E’ di qualche giorno fa la notizia riportata dal portale informatico del Ticino che «a seguito della situazione politica poco chiara dell’Italia e a una politica fiscale piuttosto dura attuata dal presidente del consiglio uscente Mario Monti, molto aziende italiane si sono trasferite in Ticino (…). Nel primo trimestre 2013, il nostro Cantone é stato caratterizzato da un moderato aumento (+2.4%) di iscrizioni al registro di commercio, attestandosi a quota 773 nuove imprese».
La Lombardia in particolare è preoccupata di questa emorragia di aziende e della conseguente perdita di posti di lavoro e di risorse.
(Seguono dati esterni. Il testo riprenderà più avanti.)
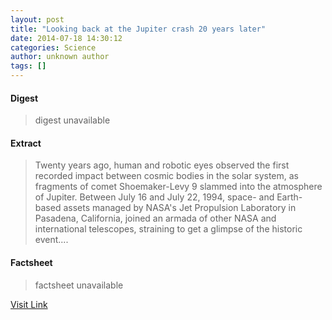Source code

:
 ```yaml
---
layout: post
title: "Looking back at the Jupiter crash 20 years later"
date: 2014-07-18 14:30:12
categories: Science
author: unknown author
tags: []
---
```



#### Digest
>digest unavailable

#### Extract
>Twenty years ago, human and robotic eyes observed the first recorded impact between cosmic bodies in the solar system, as fragments of comet Shoemaker-Levy 9 slammed into the atmosphere of Jupiter. Between July 16 and July 22, 1994, space- and Earth-based assets managed by NASA's Jet Propulsion Laboratory in Pasadena, California, joined an armada of other NASA and international telescopes, straining to get a glimpse of the historic event....

#### Factsheet
>factsheet unavailable

[Visit Link](http://feeds.sciencedaily.com/~r/sciencedaily/~3/Rn9nGQw4jTw/140718103012.htm)


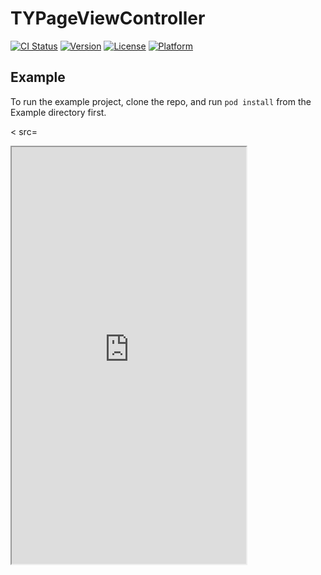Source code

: # TYPageViewController

[![CI Status](http://img.shields.io/travis/1130128166@qq.com/TYPageViewController.svg?style=flat)](https://travis-ci.org/1130128166@qq.com/TYPageViewController)
[![Version](https://img.shields.io/cocoapods/v/TYPageViewController.svg?style=flat)](http://cocoapods.org/pods/TYPageViewController)
[![License](https://img.shields.io/cocoapods/l/TYPageViewController.svg?style=flat)](http://cocoapods.org/pods/TYPageViewController)
[![Platform](https://img.shields.io/cocoapods/p/TYPageViewController.svg?style=flat)](http://cocoapods.org/pods/TYPageViewController)

## Example

To run the example project, clone the repo, and run `pod install` from the Example directory first.

< src=

<iframe height=667 width=375 src = "https://github.com/sherlockmm/TYPageViewController/blob/master/Example/TYPageViewController/Demo.gif">

## Requirements

## Installation

TYPageViewController is available through [CocoaPods](http://cocoapods.org). To install
it, simply add the following line to your Podfile:

```ruby
pod 'TYPageViewController'
```

## Author

1130128166@qq.com, wangzhiming@tuyabeat.com

# 使用方法

```
继承TYPageViewController
1.设置数据源
 self.DataSource = self;
    self.Delegate = self;
    self.title = @"个人主页";
    TYWeiBoHomeViewController *homeVc = [TYWeiBoHomeViewController new];
    homeVc.title = @"主页";
    [self.pageViewControllers addObject:homeVc];
    
    TYWeiBoViewController *weiboVc = [TYWeiBoViewController new];
    weiboVc.title = @"微博";
    [self.pageViewControllers addObject:weiboVc];
    
    TYWeiBoVideoViewController *videoVc = [TYWeiBoVideoViewController new];
    videoVc.title = @"视频";
    [self.pageViewControllers addObject:videoVc];
    
    TYWeiBoPhotoViewController *photoVc = [TYWeiBoPhotoViewController new];
    photoVc.title = @"相册";
    [self.pageViewControllers addObject:photoVc];
    
 2.初始化PageBar
  TYBasePageBar *pageBar = [[TYBasePageBar alloc] init];
    pageBar.dataSource = self;
    pageBar.collectionView.backgroundColor = [UIColor whiteColor];
    pageBar.delegate = self;
    pageBar.layout.progressWidth = 50;
    pageBar.layout.progressHeight = 4;
    pageBar.layout.progressRadius = 2;
    pageBar.layout.cellWidth = (self.view.bounds.size.width - 30) / 4;
    pageBar.layout.textAnimateEnable = YES;
    pageBar.layout.selectedTextColor = [UIColor blackColor];
    pageBar.layout.normalTextColor = [UIColor darkGrayColor];
    pageBar.layout.progressColor = [UIColor orangeColor];
    pageBar.layout.normalTextFont = [UIFont systemFontOfSize:16];
    pageBar.layout.selectedTextFont = [UIFont systemFontOfSize:16];
    [pageBar registerClass:[TYTabPagerBarCell class] forCellWithReuseIdentifier:[TYTabPagerBarCell cellIdentifier]];
    
    TYPageViewControllerPluginTabBar *tabViewBarPlugin = [[TYPageViewControllerPluginTabBar alloc] initWithTabViewBar:pageBar delegate:nil];
    [self enablePlugin:tabViewBarPlugin];
    
    [self enablePlugin:[[TYPageViewControllerPluginHeaderScroll alloc] init]];
```

# 数据源

```
///数据源
@protocol TYPageViewControllerDataSource <NSObject>

@required
/// 有多少个子视图控制器
- (NSInteger)numberOfViewControllerForTabViewController:(TYPageViewController *)pageViewController;
/// 对应index 的 ViewController
- (UIViewController *)pageViewController:(TYPageViewController *)pageViewController viewControllerForIndex:(NSInteger)index;
```

# 代理

```
/// 垂直滚动偏移的百分比
- (void)pageViewController:(TYPageViewController *)pageViewController scrollViewVerticalScroll:(CGFloat)contentPercentY;
/// 水平滚动的偏移量
- (void)pageViewController:(TYPageViewController *)pageViewController scrollViewHorizontalScroll:(CGFloat)contentOffsetX;
/// will 滚动到那个index
- (void)pageViewController:(TYPageViewController *)pageViewController scrollViewWillScrollFromIndex:(NSInteger)index;
/// did 滚动到某个index
- (void)pageViewController:(TYPageViewController *)pageViewController scrollViewDidScrollToIndex:(NSInteger)index;
/// 从哪个item滚动到某个Item
- (void)scrollToItemFromIndex:(NSInteger)fromIndex toIndex:(NSInteger)toIndex animate:(BOOL)animate;
///从哪个item滚动到某个Item 带有滑动过程中的进度
- (void)scrollToItemFromIndex:(NSInteger)fromIndex toIndex:(NSInteger)toIndex progress:(CGFloat)progress;
```



## License

TYPageViewController is available under the MIT license. See the LICENSE file for more info.
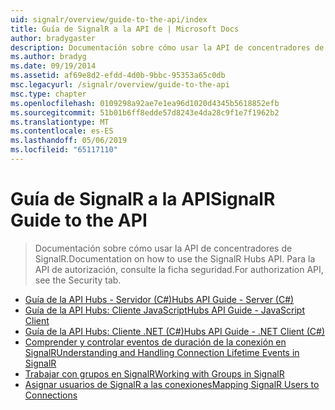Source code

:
 ```yaml
---
uid: signalr/overview/guide-to-the-api/index
title: Guía de SignalR a la API de | Microsoft Docs
author: bradygaster
description: Documentación sobre cómo usar la API de concentradores de SignalR. Para la API de autorización, consulte la ficha seguridad.
ms.author: bradyg
ms.date: 09/19/2014
ms.assetid: af69e8d2-efdd-4d0b-9bbc-95353a65c0db
msc.legacyurl: /signalr/overview/guide-to-the-api
msc.type: chapter
ms.openlocfilehash: 0109298a92ae7e1ea96d1020d4345b5618852efb
ms.sourcegitcommit: 51b01b6ff8edde57d8243e4da28c9f1e7f1962b2
ms.translationtype: MT
ms.contentlocale: es-ES
ms.lasthandoff: 05/06/2019
ms.locfileid: "65117110"
---
```

# <a name="signalr-guide-to-the-api"></a><span data-ttu-id="28c7a-104">Guía de SignalR a la API</span><span class="sxs-lookup"><span data-stu-id="28c7a-104">SignalR Guide to the API</span></span>

> <span data-ttu-id="28c7a-105">Documentación sobre cómo usar la API de concentradores de SignalR.</span><span class="sxs-lookup"><span data-stu-id="28c7a-105">Documentation on how to use the SignalR Hubs API.</span></span> <span data-ttu-id="28c7a-106">Para la API de autorización, consulte la ficha seguridad.</span><span class="sxs-lookup"><span data-stu-id="28c7a-106">For authorization API, see the Security tab.</span></span>

- [<span data-ttu-id="28c7a-107">Guía de la API Hubs - Servidor (C#)</span><span class="sxs-lookup"><span data-stu-id="28c7a-107">Hubs API Guide - Server (C#)</span></span>](hubs-api-guide-server.md)
- [<span data-ttu-id="28c7a-108">Guía de la API Hubs: Cliente JavaScript</span><span class="sxs-lookup"><span data-stu-id="28c7a-108">Hubs API Guide - JavaScript Client</span></span>](hubs-api-guide-javascript-client.md)
- [<span data-ttu-id="28c7a-109">Guía de la API Hubs: Cliente .NET (C#)</span><span class="sxs-lookup"><span data-stu-id="28c7a-109">Hubs API Guide - .NET Client (C#)</span></span>](hubs-api-guide-net-client.md)
- [<span data-ttu-id="28c7a-110">Comprender y controlar eventos de duración de la conexión en SignalR</span><span class="sxs-lookup"><span data-stu-id="28c7a-110">Understanding and Handling Connection Lifetime Events in SignalR</span></span>](handling-connection-lifetime-events.md)
- [<span data-ttu-id="28c7a-111">Trabajar con grupos en SignalR</span><span class="sxs-lookup"><span data-stu-id="28c7a-111">Working with Groups in SignalR</span></span>](working-with-groups.md)
- [<span data-ttu-id="28c7a-112">Asignar usuarios de SignalR a las conexiones</span><span class="sxs-lookup"><span data-stu-id="28c7a-112">Mapping SignalR Users to Connections</span></span>](mapping-users-to-connections.md)
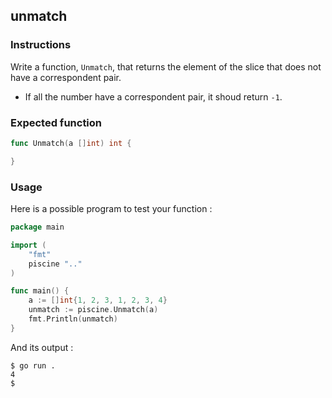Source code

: ## unmatch

### Instructions

Write a function, `Unmatch`, that returns the element of the slice that does not have a correspondent pair.

- If all the number have a correspondent pair, it shoud return `-1`.

### Expected function

```go
func Unmatch(a []int) int {

}
```

### Usage

Here is a possible program to test your function :

```go
package main

import (
	"fmt"
	piscine ".."
)

func main() {
	a := []int{1, 2, 3, 1, 2, 3, 4}
	unmatch := piscine.Unmatch(a)
	fmt.Println(unmatch)
}
```

And its output :

```console
$ go run .
4
$
```
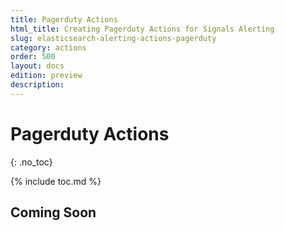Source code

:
 ```yaml
---
title: Pagerduty Actions
html_title: Creating Pagerduty Actions for Signals Alerting
slug: elasticsearch-alerting-actions-pagerduty
category: actions
order: 500
layout: docs
edition: preview
description: 
---
```


<!--- Copyright 2019 floragunn GmbH -->

# Pagerduty Actions
{: .no_toc}

{% include toc.md %}


## Coming Soon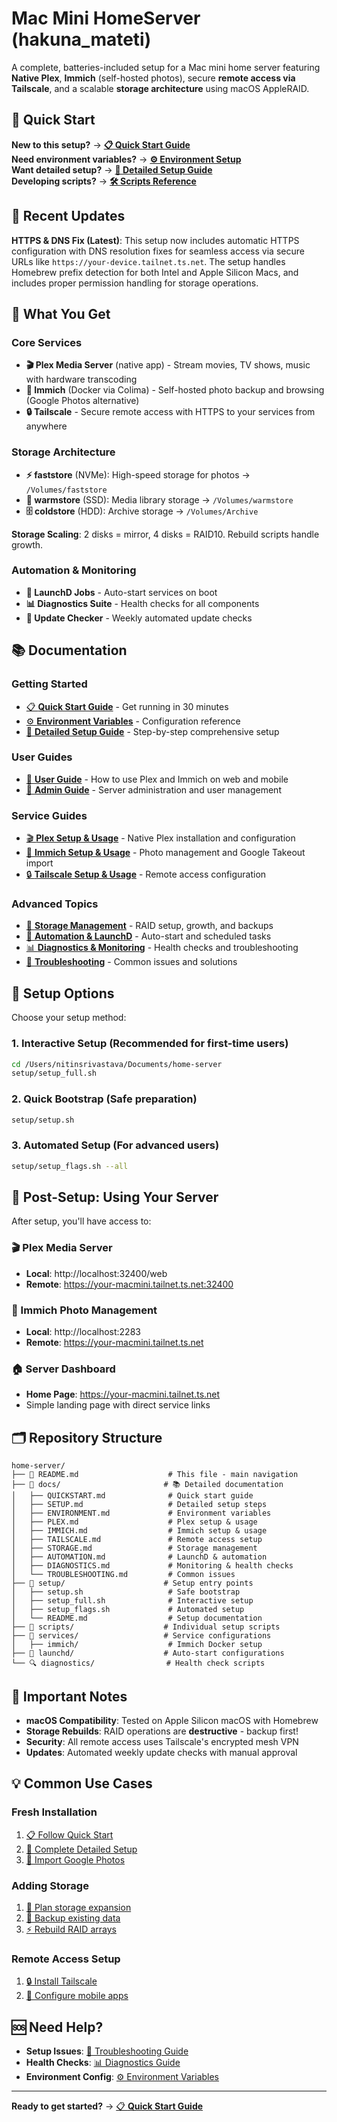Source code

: # Mac Mini HomeServer (hakuna_mateti)

A complete, batteries-included setup for a Mac mini home server featuring **Native Plex**, **Immich** (self-hosted photos), secure **remote access via Tailscale**, and a scalable **storage architecture** using macOS AppleRAID.

## 🚀 Quick Start

**New to this setup?** → [**📋 Quick Start Guide**](docs/QUICKSTART.md)  
**Need environment variables?** → [**⚙️ Environment Setup**](docs/ENVIRONMENT.md)  
**Want detailed setup?** → [**📖 Detailed Setup Guide**](docs/SETUP.md)  
**Developing scripts?** → [**🛠️ Scripts Reference**](scripts/README.md)

## 🔧 Recent Updates

**HTTPS & DNS Fix (Latest)**: This setup now includes automatic HTTPS configuration with DNS resolution fixes for seamless access via secure URLs like `https://your-device.tailnet.ts.net`. The setup handles Homebrew prefix detection for both Intel and Apple Silicon Macs, and includes proper permission handling for storage operations.

## 📁 What You Get

### Core Services
- **🎬 Plex Media Server** (native app) - Stream movies, TV shows, music with hardware transcoding
- **📸 Immich** (Docker via Colima) - Self-hosted photo backup and browsing (Google Photos alternative)
- **🔒 Tailscale** - Secure remote access with HTTPS to your services from anywhere

### Storage Architecture
- **⚡ faststore** (NVMe): High-speed storage for photos → `/Volumes/faststore`
- **💾 warmstore** (SSD): Media library storage → `/Volumes/warmstore`  
- **🗄️ coldstore** (HDD): Archive storage → `/Volumes/Archive`

**Storage Scaling**: 2 disks = mirror, 4 disks = RAID10. Rebuild scripts handle growth.

### Automation & Monitoring
- **🤖 LaunchD Jobs** - Auto-start services on boot
- **📊 Diagnostics Suite** - Health checks for all components
- **🔄 Update Checker** - Weekly automated update checks

## 📚 Documentation

### Getting Started
- [📋 **Quick Start Guide**](docs/QUICKSTART.md) - Get running in 30 minutes
- [⚙️ **Environment Variables**](docs/ENVIRONMENT.md) - Configuration reference
- [📖 **Detailed Setup Guide**](docs/SETUP.md) - Step-by-step comprehensive setup

### User Guides
- [📱 **User Guide**](USER-GUIDE.md) - How to use Plex and Immich on web and mobile
- [🔧 **Admin Guide**](ADMIN-GUIDE.md) - Server administration and user management

### Service Guides  
- [🎬 **Plex Setup & Usage**](docs/PLEX.md) - Native Plex installation and configuration
- [📸 **Immich Setup & Usage**](docs/IMMICH.md) - Photo management and Google Takeout import
- [🔒 **Tailscale Setup & Usage**](docs/TAILSCALE.md) - Remote access configuration

### Advanced Topics
- [💾 **Storage Management**](docs/STORAGE.md) - RAID setup, growth, and backups
- [🤖 **Automation & LaunchD**](docs/AUTOMATION.md) - Auto-start and scheduled tasks
- [📊 **Diagnostics & Monitoring**](docs/DIAGNOSTICS.md) - Health checks and troubleshooting
- [🔧 **Troubleshooting**](docs/TROUBLESHOOTING.md) - Common issues and solutions

## 🎯 Setup Options

Choose your setup method:

### 1. Interactive Setup (Recommended for first-time users)
```bash
cd /Users/nitinsrivastava/Documents/home-server
setup/setup_full.sh
```

### 2. Quick Bootstrap (Safe preparation)
```bash
setup/setup.sh
```

### 3. Automated Setup (For advanced users)
```bash
setup/setup_flags.sh --all
```

## 🌟 Post-Setup: Using Your Server

After setup, you'll have access to:

### 🎬 Plex Media Server
- **Local**: http://localhost:32400/web
- **Remote**: https://your-macmini.tailnet.ts.net:32400

### 📸 Immich Photo Management  
- **Local**: http://localhost:2283
- **Remote**: https://your-macmini.tailnet.ts.net

### 🏠 Server Dashboard
- **Home Page**: https://your-macmini.tailnet.ts.net  
- Simple landing page with direct service links

## 🗂️ Repository Structure

```
home-server/
├── 📄 README.md                    # This file - main navigation
├── 📁 docs/                       # 📚 Detailed documentation
│   ├── QUICKSTART.md              # Quick start guide
│   ├── SETUP.md                   # Detailed setup steps
│   ├── ENVIRONMENT.md             # Environment variables
│   ├── PLEX.md                    # Plex setup & usage
│   ├── IMMICH.md                  # Immich setup & usage
│   ├── TAILSCALE.md               # Remote access setup
│   ├── STORAGE.md                 # Storage management
│   ├── AUTOMATION.md              # LaunchD & automation
│   ├── DIAGNOSTICS.md             # Monitoring & health checks
│   └── TROUBLESHOOTING.md         # Common issues
├── 🔧 setup/                      # Setup entry points
│   ├── setup.sh                   # Safe bootstrap
│   ├── setup_full.sh              # Interactive setup
│   ├── setup_flags.sh             # Automated setup
│   └── README.md                  # Setup documentation
├── 📜 scripts/                    # Individual setup scripts
├── 🐳 services/                   # Service configurations
│   ├── immich/                    # Immich Docker setup
├── 🤖 launchd/                    # Auto-start configurations
└── 🔍 diagnostics/                # Health check scripts
```

## 🚨 Important Notes

- **macOS Compatibility**: Tested on Apple Silicon macOS with Homebrew
- **Storage Rebuilds**: RAID operations are **destructive** - backup first!
- **Security**: All remote access uses Tailscale's encrypted mesh VPN
- **Updates**: Automated weekly update checks with manual approval

## 💡 Common Use Cases

### Fresh Installation
1. [📋 Follow Quick Start](docs/QUICKSTART.md)
2. [📖 Complete Detailed Setup](docs/SETUP.md) 
3. [📸 Import Google Photos](docs/IMMICH.md#google-takeout-import)

### Adding Storage
1. [💾 Plan storage expansion](docs/STORAGE.md#scaling-storage)
2. [🔧 Backup existing data](docs/STORAGE.md#backup-and-restore)
3. [⚡ Rebuild RAID arrays](docs/STORAGE.md#rebuilding-arrays)

### Remote Access Setup
1. [🔒 Install Tailscale](docs/TAILSCALE.md)
2. [📱 Configure mobile apps](docs/TAILSCALE.md#mobile-setup)

## 🆘 Need Help?

- **Setup Issues**: [🔧 Troubleshooting Guide](docs/TROUBLESHOOTING.md)
- **Health Checks**: [📊 Diagnostics Guide](docs/DIAGNOSTICS.md)
- **Environment Config**: [⚙️ Environment Variables](docs/ENVIRONMENT.md)

---

**Ready to get started?** → [📋 **Quick Start Guide**](docs/QUICKSTART.md)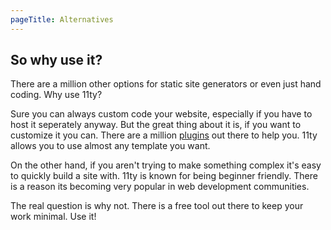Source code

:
 ```yaml
---
pageTitle: Alternatives
---
```


## So why use it?
There are a million other options for static site generators or even just hand coding. Why use 11ty? 

Sure you can always custom code your website, especially if you have to host it seperately anyway. But the great thing about it is, if you want to customize it you can. There are a million [plugins](https://www.11ty.dev/docs/plugins/) out there to help you. 11ty allows you to use almost any template you want. 

On the other hand, if you aren't trying to make something complex it's easy to quickly build a site with. 11ty is known for being beginner friendly. There is a reason its becoming very popular in web development communities.

The real question is why not. There is a free tool out there to keep your work minimal. Use it!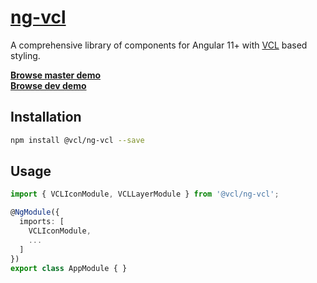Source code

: # [ng-vcl](https://ng-vcl.github.io/ng-vcl/)

A comprehensive library of components for Angular 11+ with [VCL](http://vcl.github.io/) based styling.

**[Browse master demo](https://ng-vcl.github.io/ng-vcl/master)**<br>
**[Browse dev demo](https://ng-vcl.github.io/ng-vcl/dev)**

## Installation

```sh
npm install @vcl/ng-vcl --save
```

## Usage

```typescript
import { VCLIconModule, VCLLayerModule } from '@vcl/ng-vcl';

@NgModule({
  imports: [
    VCLIconModule,
    ...
  ]
})
export class AppModule { }
```
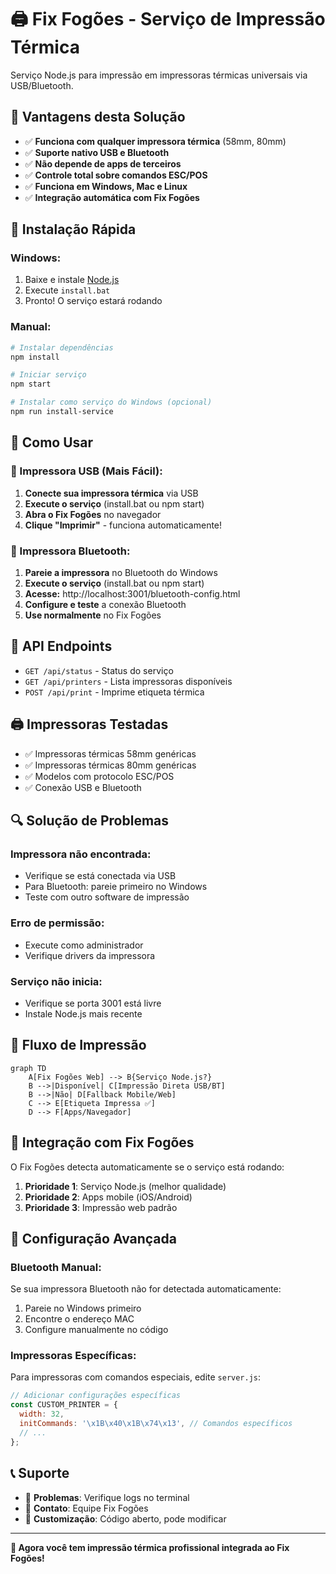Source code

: # 🖨️ Fix Fogões - Serviço de Impressão Térmica

Serviço Node.js para impressão em impressoras térmicas universais via USB/Bluetooth.

## 🎯 **Vantagens desta Solução**

- ✅ **Funciona com qualquer impressora térmica** (58mm, 80mm)
- ✅ **Suporte nativo USB e Bluetooth**
- ✅ **Não depende de apps de terceiros**
- ✅ **Controle total sobre comandos ESC/POS**
- ✅ **Funciona em Windows, Mac e Linux**
- ✅ **Integração automática com Fix Fogões**

## 🚀 **Instalação Rápida**

### **Windows:**
1. Baixe e instale [Node.js](https://nodejs.org/)
2. Execute `install.bat`
3. Pronto! O serviço estará rodando

### **Manual:**
```bash
# Instalar dependências
npm install

# Iniciar serviço
npm start

# Instalar como serviço do Windows (opcional)
npm run install-service
```

## 🔧 **Como Usar**

### **🔌 Impressora USB (Mais Fácil):**
1. **Conecte sua impressora térmica** via USB
2. **Execute o serviço** (install.bat ou npm start)
3. **Abra o Fix Fogões** no navegador
4. **Clique "Imprimir"** - funciona automaticamente!

### **🔵 Impressora Bluetooth:**
1. **Pareie a impressora** no Bluetooth do Windows
2. **Execute o serviço** (install.bat ou npm start)
3. **Acesse:** http://localhost:3001/bluetooth-config.html
4. **Configure e teste** a conexão Bluetooth
5. **Use normalmente** no Fix Fogões

## 📡 **API Endpoints**

- `GET /api/status` - Status do serviço
- `GET /api/printers` - Lista impressoras disponíveis  
- `POST /api/print` - Imprime etiqueta térmica

## 🖨️ **Impressoras Testadas**

- ✅ Impressoras térmicas 58mm genéricas
- ✅ Impressoras térmicas 80mm genéricas
- ✅ Modelos com protocolo ESC/POS
- ✅ Conexão USB e Bluetooth

## 🔍 **Solução de Problemas**

### **Impressora não encontrada:**
- Verifique se está conectada via USB
- Para Bluetooth: pareie primeiro no Windows
- Teste com outro software de impressão

### **Erro de permissão:**
- Execute como administrador
- Verifique drivers da impressora

### **Serviço não inicia:**
- Verifique se porta 3001 está livre
- Instale Node.js mais recente

## 🎯 **Fluxo de Impressão**

```mermaid
graph TD
    A[Fix Fogões Web] --> B{Serviço Node.js?}
    B -->|Disponível| C[Impressão Direta USB/BT]
    B -->|Não| D[Fallback Mobile/Web]
    C --> E[Etiqueta Impressa ✅]
    D --> F[Apps/Navegador]
```

## 📱 **Integração com Fix Fogões**

O Fix Fogões detecta automaticamente se o serviço está rodando:

1. **Prioridade 1**: Serviço Node.js (melhor qualidade)
2. **Prioridade 2**: Apps mobile (iOS/Android)  
3. **Prioridade 3**: Impressão web padrão

## 🔧 **Configuração Avançada**

### **Bluetooth Manual:**
Se sua impressora Bluetooth não for detectada automaticamente:

1. Pareie no Windows primeiro
2. Encontre o endereço MAC
3. Configure manualmente no código

### **Impressoras Específicas:**
Para impressoras com comandos especiais, edite `server.js`:

```javascript
// Adicionar configurações específicas
const CUSTOM_PRINTER = {
  width: 32,
  initCommands: '\x1B\x40\x1B\x74\x13', // Comandos específicos
  // ...
};
```

## 📞 **Suporte**

- 🐛 **Problemas**: Verifique logs no terminal
- 📧 **Contato**: Equipe Fix Fogões
- 🔧 **Customização**: Código aberto, pode modificar

---

**🎉 Agora você tem impressão térmica profissional integrada ao Fix Fogões!**
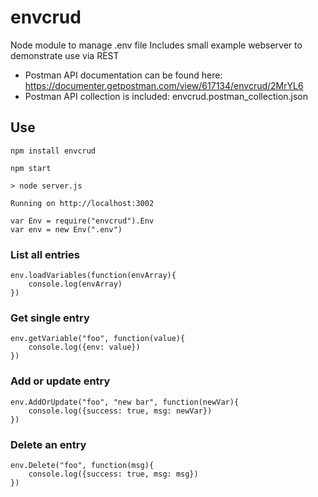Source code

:# envcrud

Node module to manage .env file
Includes small example webserver to demonstrate use via REST

- Postman API documentation can be found here: https://documenter.getpostman.com/view/617134/envcrud/2MrYL6
- Postman API collection is included: envcrud.postman_collection.json

## Use
`npm install envcrud`


`npm start`
```
> node server.js

Running on http://localhost:3002
```

```
var Env = require("envcrud").Env
var env = new Env(".env")
```
### List all entries
```
env.loadVariables(function(envArray){
    console.log(envArray)
})
```
### Get single entry
```
env.getVariable("foo", function(value){
    console.log({env: value})
})
```
### Add or update entry
```
env.AddOrUpdate("foo", "new bar", function(newVar){
    console.log({success: true, msg: newVar})
})
```
### Delete an entry
```
env.Delete("foo", function(msg){
    console.log({success: true, msg: msg})
})
```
Anche per contrastare questo fenomeno, recentemente la Regione ha istituito una commissione speciale per i rapporti con le «aree di confine».
… e di attività illecite
Purtroppo ad «emigrare» non sono soltanto persone e imprese, ma anche attività illecite legate alla prostituzione, al traffico di droga, armi, sigarette e denaro sporco. Da mesi è in atto un forte contrasto da parte delle forze dell’ordine italiane nell’Alto Varesotto e lungo il confine. Anche le guardie svizzere sono allertate. Resta il fatto che, a detta di molti osservatori, la frontiera tra Italia e Ticino è diventata «bollente».
Un settore che registra un’attività in aumento è anche la prostituzione. Con l’attuale crisi e la scarsità di «lavoro» in Italia, molte prostitute rimediano in Ticino, dove la pratica del «mestiere» è più libera che in Italia e dove si moltiplicano le case a luci rosse, soprattutto lungo la fascia di confine. Sono in molti a denunciare il fenomeno, sia in Italia che in Ticino, perché rischia di dilagare. Sembra trattarsi spesso di giovani donne reclutate nell’Europa orientale (specialmente in Romania), fatte arrivare in Italia con false promesse e poi fatte «emigrare» in Ticino. All’origine di questa tratta di esseri umani ci sarebbero organizzazioni criminali albanesi.
Basterebbero questi cenni per comprendere quanto sia urgente, anche nel segno dell’amicizia italo-svizzera, che l’Italia riprenda nelle sue mani il proprio destino. Per questo occorre nei suoi dirigenti ma soprattutto nei cittadini un senso della realtà che li induca ad abbandonare definitivamente le contrapposizioni partitico-ideologiche che finora hanno solo generato discordie, odi, mancato sviluppo, e ad imboccare la strada della collaborazione, delle riforme condivise e dell’unità nazionale nel più ampio orizzonte europeo.